I managed not to take any photos of trams in Belgrade, the only place we actually caught one. It looked quite similar to most of the others.


Bratislava was too small and uneventful to have trams.


Subtly, every tram is different. Actually, though, through most of central/eastern Europe they feel very similar. They're quite slow, and quaint; they stop a lot; and they don't service much outside a pretty central hub of the city. They don't really have all that much in common with trams in Melbourne, even though it's very much my nostalgia for those which spurs me to take all these photos.

Trams in the Netherlands are closer, except in the centre of Amsterdam, where they revert to quaint and uncomfortable. Here, for example, is a serious looking tram coming up to a serious looking tram stop in Rotterdam. From memory, I was catching this tram alone to escape a karaoke night.

It's pretty hard to explain all this, to an audience of people not from Melbourne (who don't have any trams to miss) and people in Melbourne (who it's probably never occurred to that you might miss them). But you do. One night, in the middle of what was then my longest time in England without going home, I half-dreamt that there was a tram rattling down the High Street in Oxford.

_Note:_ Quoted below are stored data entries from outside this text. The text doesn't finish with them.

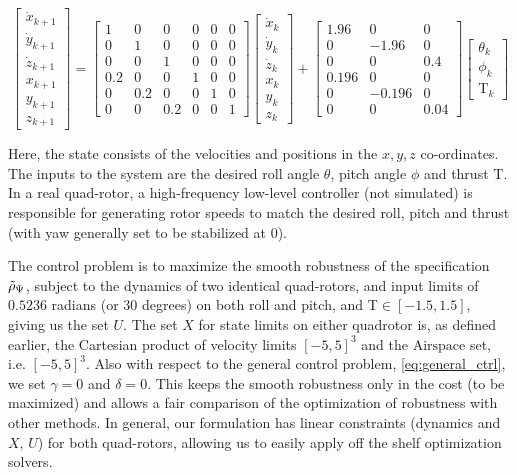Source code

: {\tiny
\begin{equation}
\label{eq:quad_dyn}
\begin{bmatrix} \dot{x}_{k+1} \\ \dot{y}_{k+1} \\ \dot{z}_{k+1} \\ x_{k+1} \\ y_{k+1} \\ z_{k+1} \end{bmatrix}= \begin{bmatrix} 1&0&0&0&0&0 \\0&1&0&0&0&0 \\0&0&1&0&0&0 \\0.2&0&0&1&0&0 \\0&0.2&0&0&1&0 \\0&0&0.2&0&0&1\end{bmatrix} \begin{bmatrix} \dot{x}_{k} \\ \dot{y}_{k} \\ \dot{z}_{k} \\ x_{k} \\ y_{k} \\ z_{k} \end{bmatrix} + \begin{bmatrix} 1.96&0&0 \\ 0&-1.96&0 \\0&0&0.4 \\0.196&0&0 \\0&-0.196&0\\0&0&0.04 \end{bmatrix} \begin{bmatrix} \theta_k \\ \phi_k \\ \text{T}_k \end{bmatrix}
\end{equation}
}

Here, the state consists of the velocities and positions in the $x,y,z$ co-ordinates. The inputs to the system are the desired roll angle $\theta$, pitch angle $\phi$ and thrust $\text{T}$. In a real quad-rotor, a high-frequency low-level controller (not simulated) is responsible for generating rotor speeds to match the desired roll, pitch and thrust (with yaw generally set to be stabilized at $0$). 

The control problem is to maximize the smooth robustness of the specification $\tilde{\rho}_{\Psi}$, subject to the dynamics of two identical quad-rotors, and input limits of $0.5236$ radians (or $30$ degrees) on both roll and pitch, and $\text{T}\in[-1.5,1.5]$, giving us the set $U$. The set $X$ for state limits on either quadrotor is, as defined earlier, the Cartesian product of velocity limits $[-5,5]^3$ and the $\text{Airspace}$ set, i.e. $[-5,5]^3$. Also with respect to the general control problem, \eqref{eq:general_ctrl}, we set $\gamma=0$ and $\delta=0$. This keeps the smooth robustness only in the cost (to be maximized) and allows a fair comparison of the optimization of robustness with other methods. In general, our formulation has linear constraints (dynamics and $X$, $U$) for both quad-rotors, allowing us to easily apply off the shelf optimization solvers.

I have a tram pencilcase, and a tram teatowel. Partly this is just the way you accumulate stuff, when people have realised you like something: the same thing explains why I at one point had five bottles of Amaretto, and why my housemate owns an absurd number of fox-related objects.

But partly it's one of the motley collection of things you never used to think about - trams, Christmas in July, Midnight Oil, lamingtons, the ABC news theme - which you, in a strange place, gather around you almost defensively to fend off the unfamiliarity.